A new EU law comes into effect in 2011 obliging companies to give temporary agency workers the same employment rights as permanent staff, bar pensions and maternity leave. But there are ways round it, as Fiona Rushworth reveals.


Our business makes regular use of temporary agency workers as waiters and reception staff. We need the flexibility to end their contracts on short notice if business slows down. These workers earn less than our permanent staff, and we can't afford to pay them any more. I've heard there's a new EU directive on the way that's going to make me treat them the same as our permanent workers, with the same benefits. Is this true?


The Council of the European Union has issued a directive aimed at ensuring all countries give limited equality to temporary agency workers by 5 December 2011. The UK Government has started a consultation process for its implementation. The legislation will focus only on temporary workers who are supplied by agencies, not permanent employees.

The proposal is that agency workers who have spent 12 weeks with an employer doing substantively the same role should be given equal rights to permanent employees in a similar role. The equal rights principle would apply only to pay and basic working and employment conditions.
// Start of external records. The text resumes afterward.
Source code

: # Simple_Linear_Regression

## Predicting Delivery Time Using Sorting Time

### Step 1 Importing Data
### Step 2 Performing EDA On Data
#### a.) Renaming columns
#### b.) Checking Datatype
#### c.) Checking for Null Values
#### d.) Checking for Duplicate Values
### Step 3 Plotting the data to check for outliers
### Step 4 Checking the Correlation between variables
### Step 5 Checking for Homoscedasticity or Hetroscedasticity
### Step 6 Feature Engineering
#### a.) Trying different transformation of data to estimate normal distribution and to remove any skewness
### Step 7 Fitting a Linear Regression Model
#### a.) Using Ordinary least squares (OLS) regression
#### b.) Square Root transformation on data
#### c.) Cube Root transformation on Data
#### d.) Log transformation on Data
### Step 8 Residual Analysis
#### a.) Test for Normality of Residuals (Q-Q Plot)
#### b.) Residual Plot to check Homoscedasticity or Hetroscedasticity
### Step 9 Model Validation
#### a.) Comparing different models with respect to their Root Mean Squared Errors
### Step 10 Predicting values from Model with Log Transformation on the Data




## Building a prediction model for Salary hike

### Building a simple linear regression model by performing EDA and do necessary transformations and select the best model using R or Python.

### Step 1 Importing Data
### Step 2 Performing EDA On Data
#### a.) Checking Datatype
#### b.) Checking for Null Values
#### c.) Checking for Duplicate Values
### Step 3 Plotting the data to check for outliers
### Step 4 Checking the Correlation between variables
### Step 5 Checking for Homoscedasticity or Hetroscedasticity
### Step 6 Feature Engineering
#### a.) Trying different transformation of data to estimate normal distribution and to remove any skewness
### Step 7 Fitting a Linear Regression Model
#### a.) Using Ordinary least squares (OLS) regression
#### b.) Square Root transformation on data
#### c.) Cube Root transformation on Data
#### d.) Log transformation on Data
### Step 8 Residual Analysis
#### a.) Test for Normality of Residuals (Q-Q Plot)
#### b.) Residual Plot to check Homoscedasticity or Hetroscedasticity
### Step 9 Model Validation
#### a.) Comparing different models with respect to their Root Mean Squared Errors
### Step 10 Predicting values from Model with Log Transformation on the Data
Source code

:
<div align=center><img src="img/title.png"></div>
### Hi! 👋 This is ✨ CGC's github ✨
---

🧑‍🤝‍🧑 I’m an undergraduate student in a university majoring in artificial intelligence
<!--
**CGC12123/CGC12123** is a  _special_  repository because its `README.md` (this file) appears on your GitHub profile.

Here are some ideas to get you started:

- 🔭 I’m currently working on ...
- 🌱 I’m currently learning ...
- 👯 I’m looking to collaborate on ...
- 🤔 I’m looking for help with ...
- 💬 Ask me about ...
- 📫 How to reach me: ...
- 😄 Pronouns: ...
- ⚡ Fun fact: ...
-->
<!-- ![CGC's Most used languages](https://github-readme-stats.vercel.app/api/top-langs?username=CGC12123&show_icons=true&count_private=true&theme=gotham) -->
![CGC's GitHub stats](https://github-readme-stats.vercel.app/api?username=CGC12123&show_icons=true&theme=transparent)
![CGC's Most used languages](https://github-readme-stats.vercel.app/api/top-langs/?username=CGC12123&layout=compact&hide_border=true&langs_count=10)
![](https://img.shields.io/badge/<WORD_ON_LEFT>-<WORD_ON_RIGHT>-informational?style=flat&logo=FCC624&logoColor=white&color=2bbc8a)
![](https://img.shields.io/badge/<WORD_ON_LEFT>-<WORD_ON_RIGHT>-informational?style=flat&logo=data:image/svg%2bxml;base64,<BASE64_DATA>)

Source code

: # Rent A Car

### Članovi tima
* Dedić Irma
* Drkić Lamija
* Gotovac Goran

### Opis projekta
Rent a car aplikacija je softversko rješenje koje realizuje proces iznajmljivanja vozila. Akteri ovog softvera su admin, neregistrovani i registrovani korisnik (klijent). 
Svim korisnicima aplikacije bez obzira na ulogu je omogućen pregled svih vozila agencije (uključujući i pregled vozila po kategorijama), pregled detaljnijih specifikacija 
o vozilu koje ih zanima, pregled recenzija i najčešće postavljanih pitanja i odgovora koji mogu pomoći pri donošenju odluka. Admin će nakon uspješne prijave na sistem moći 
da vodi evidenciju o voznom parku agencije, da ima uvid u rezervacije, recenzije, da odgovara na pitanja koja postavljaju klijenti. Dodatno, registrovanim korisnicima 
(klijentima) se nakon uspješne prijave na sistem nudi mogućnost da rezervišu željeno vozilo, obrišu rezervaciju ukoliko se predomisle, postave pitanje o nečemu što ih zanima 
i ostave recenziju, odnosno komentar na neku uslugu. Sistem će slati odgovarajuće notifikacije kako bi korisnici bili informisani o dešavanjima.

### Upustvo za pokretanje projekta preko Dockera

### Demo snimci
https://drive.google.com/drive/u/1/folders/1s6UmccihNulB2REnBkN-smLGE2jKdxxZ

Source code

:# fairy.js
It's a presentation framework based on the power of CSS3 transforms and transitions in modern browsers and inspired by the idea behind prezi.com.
The primary liability for a failure to comply with the obligations should, in the government's view, rest with the agency rather than the end-user, although the end-user may be liable if it fails to provide relevant information to the agency.


When the law comes into force in the UK - which could be at any time before December 2011 - it is currently proposed that you will need to start giving temporary agency workers the same pay as your permanent employees doing a similar role, once they have been in that role for 12 weeks.

You will also have to treat them the same as permanent employees with regard to certain other rights, such as:

  • working hours;
  • overtime and shift allowances;
  • breaks;
  • holidays;
  • bonuses directly related to individual performance or output.

However, you won't have to give them access to less basic employment benefits, such as pensions, paid maternity leave, and private health insurance.

If you cannot afford to give agency workers the same rate of pay and basic benefits as your permanent staff, bear in mind that, under current proposals, you will not have do so for the first 12 weeks that they work for you. At 12 weeks, you have the option to stop using that particular agency worker.

If the Government's proposals are enacted, you will also be able to move a worker into a different role (for example, move waiting staff to reception) or stop using them for a certain period (perhaps two weeks) to avoid having to give workers equal rights.

If agency workers believe they have not been given equal rights, the claim they make will be against the employment business, not against you. However, if you fail to provide the agency with information on the terms and conditions of your employees and agency staff, liability could be transferred to you. This will mean an extra administrative burden on organisations that use agencies.

If the law is enacted in line with the current proposal, you do not need to be concerned that agency workers will gain the status of "employees" and have the right to bring claims against you such as unfair dismissal. You will still be able to end their contracts on short notice.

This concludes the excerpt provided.